- **What is being asked**
Set out exactly every line of the entries below, starting at the line that holds "While I don't" and stopping after the line that holds "I get it. You're".
[The input]
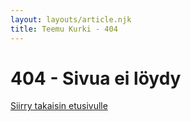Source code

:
```yaml
---
layout: layouts/article.njk
title: Teemu Kurki - 404
---
```


# 404 - Sivua ei löydy

[Siirry takaisin etusivulle](/)

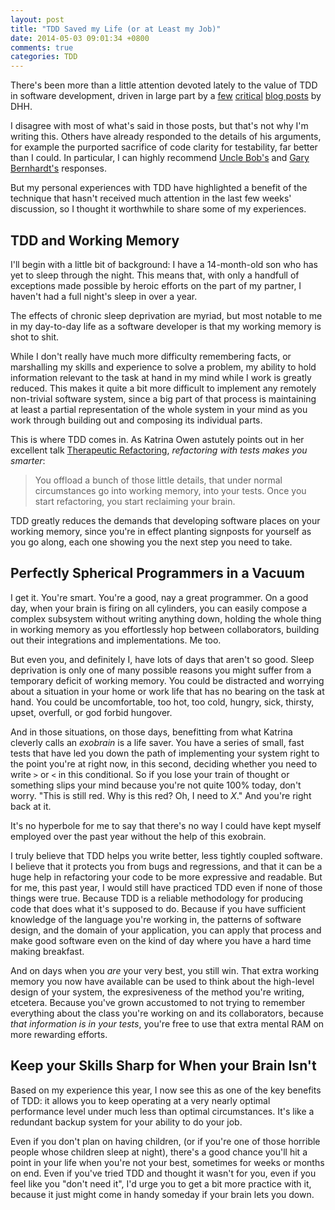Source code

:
 ```yaml
---
layout: post
title: "TDD Saved my Life (or at Least my Job)"
date: 2014-05-03 09:01:34 +0800
comments: true
categories: TDD
---
```


There's been more than a little attention devoted lately to the value of TDD in software development, driven in large part by a [few](http://david.heinemeierhansson.com/2014/tdd-is-dead-long-live-testing.html) [critical](http://david.heinemeierhansson.com/2014/test-induced-design-damage.html) [blog posts](http://david.heinemeierhansson.com/2014/slow-database-test-fallacy.html) by DHH.

I disagree with most of what's said in those posts, but that's not why I'm writing this. Others have already responded to the details of his arguments, for example the purported sacrifice of code clarity for testability, far better than I could. In particular, I can highly recommend [Uncle Bob's](http://blog.8thlight.com/uncle-bob/2014/05/01/Design-Damage.html) and [Gary Bernhardt's](https://www.destroyallsoftware.com/blog/2014/tdd-straw-men-and-rhetoric) responses.

But my personal experiences with TDD have highlighted a benefit of the technique that hasn't received much attention in the last few weeks' discussion, so I thought it worthwhile to share some of my experiences.

TDD and Working Memory
----------------------

I'll begin with a little bit of background: I have a 14-month-old son who has yet to sleep through the night. This means that, with only a handfull of exceptions made possible by heroic efforts on the part of my partner, I haven't had a full night's sleep in over a year.

The effects of chronic sleep deprivation are myriad, but most notable to me in my day-to-day life as a software developer is that my working memory is shot to shit.

While I don't really have much more difficulty remembering facts, or marshalling my skills and experience to solve a problem, my ability to hold information relevant to the task at hand in my mind while I work is greatly reduced. This makes it quite a bit more difficult to implement any remotely non-trivial software system, since a big part of that process is maintaining at least a partial representation of the whole system in your mind as you work through building out and composing its individual parts.

This is where TDD comes in. As Katrina Owen astutely points out in her excellent talk [Therapeutic Refactoring](http://www.youtube.com/watch?v=J4dlF0kcThQ), _refactoring with tests makes you smarter_:

> You offload a bunch of those little details, that under normal circumstances go into working memory, into your tests. Once you start refactoring, you start reclaiming your brain.

TDD greatly reduces the demands that developing software places on your working memory, since you're in effect planting signposts for yourself as you go along, each one showing you the next step you need to take.

Perfectly Spherical Programmers in a Vacuum
-------------------------------------------

I get it. You're smart. You're a good, nay a great programmer. On a good day, when your brain is firing on all cylinders, you can easily compose a complex subsystem without writing anything down, holding the whole thing in working memory as you effortlessly hop between collaborators, building out their integrations and implementations. Me too.

But even you, and definitely I, have lots of days that aren't so good. Sleep deprivation is only one of many possible reasons you might suffer from a temporary deficit of working memory. You could be distracted and worrying about a situation in your home or work life that has no bearing on the task at hand. You could be uncomfortable, too hot, too cold, hungry, sick, thirsty, upset, overfull, or god forbid hungover.

And in those situations, on those days, benefitting from what Katrina cleverly calls an _exobrain_ is a life saver. You have a series of small, fast tests that have led you down the path of implementing your system right to the point you're at right now, in this second, deciding whether you need to write `>` or `<` in this conditional. So if you lose your train of thought or something slips your mind because you're not quite 100% today, don't worry. "This is still red. Why is this red? Oh, I need to _X_." And you're right back at it.

It's no hyperbole for me to say that there's no way I could have kept myself employed over the past year without the help of this exobrain.

I truly believe that TDD helps you write better, less tightly coupled software. I believe that it protects you from bugs and regressions, and that it can be a huge help in refactoring your code to be more expressive and readable. But for me, this past year, I would still have practiced TDD even if none of those things were true. Because TDD is a reliable methodology for producing code that does what it's supposed to do. Because if you have sufficient knowledge of the language you're working in, the patterns of software design, and the domain of your application, you can apply that process and make good software even on the kind of day where you have a hard time making breakfast.

And on days when you _are_ your very best, you still win. That extra working memory you now have available can be used to think about the high-level design of your system, the expresiveness of the method you're writing, etcetera. Because you've grown accustomed to not trying to remember everything about the class you're working on and its collaborators, because _that information is in your tests_, you're free to use that extra mental RAM on more rewarding efforts.

Keep your Skills Sharp for When your Brain Isn't
------------------------------------------------

Based on my experience this year, I now see this as one of the key benefits of TDD: it allows you to keep operating at a very nearly optimal performance level under much less than optimal circumstances. It's like a redundant backup system for your ability to do your job.

Even if you don't plan on having children, (or if you're one of those horrible people whose children sleep at night), there's a good chance you'll hit a point in your life when you're not your best, sometimes for weeks or months on end. Even if you've tried TDD and thought it wasn't for you, even if you feel like you "don't need it", I'd urge you to get a bit more practice with it, because it just might come in handy someday if your brain lets you down.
[/The input]
- **Finished exercise**
While I don't really have much more difficulty remembering facts, or marshalling my skills and experience to solve a problem, my ability to hold information relevant to the task at hand in my mind while I work is greatly reduced. This makes it quite a bit more difficult to implement any remotely non-trivial software system, since a big part of that process is maintaining at least a partial representation of the whole system in your mind as you work through building out and composing its individual parts.

This is where TDD comes in. As Katrina Owen astutely points out in her excellent talk [Therapeutic Refactoring](http://www.youtube.com/watch?v=J4dlF0kcThQ), _refactoring with tests makes you smarter_:

> You offload a bunch of those little details, that under normal circumstances go into working memory, into your tests. Once you start refactoring, you start reclaiming your brain.

TDD greatly reduces the demands that developing software places on your working memory, since you're in effect planting signposts for yourself as you go along, each one showing you the next step you need to take.

Perfectly Spherical Programmers in a Vacuum
-------------------------------------------

I get it. You're smart. You're a good, nay a great programmer. On a good day, when your brain is firing on all cylinders, you can easily compose a complex subsystem without writing anything down, holding the whole thing in working memory as you effortlessly hop between collaborators, building out their integrations and implementations. Me too.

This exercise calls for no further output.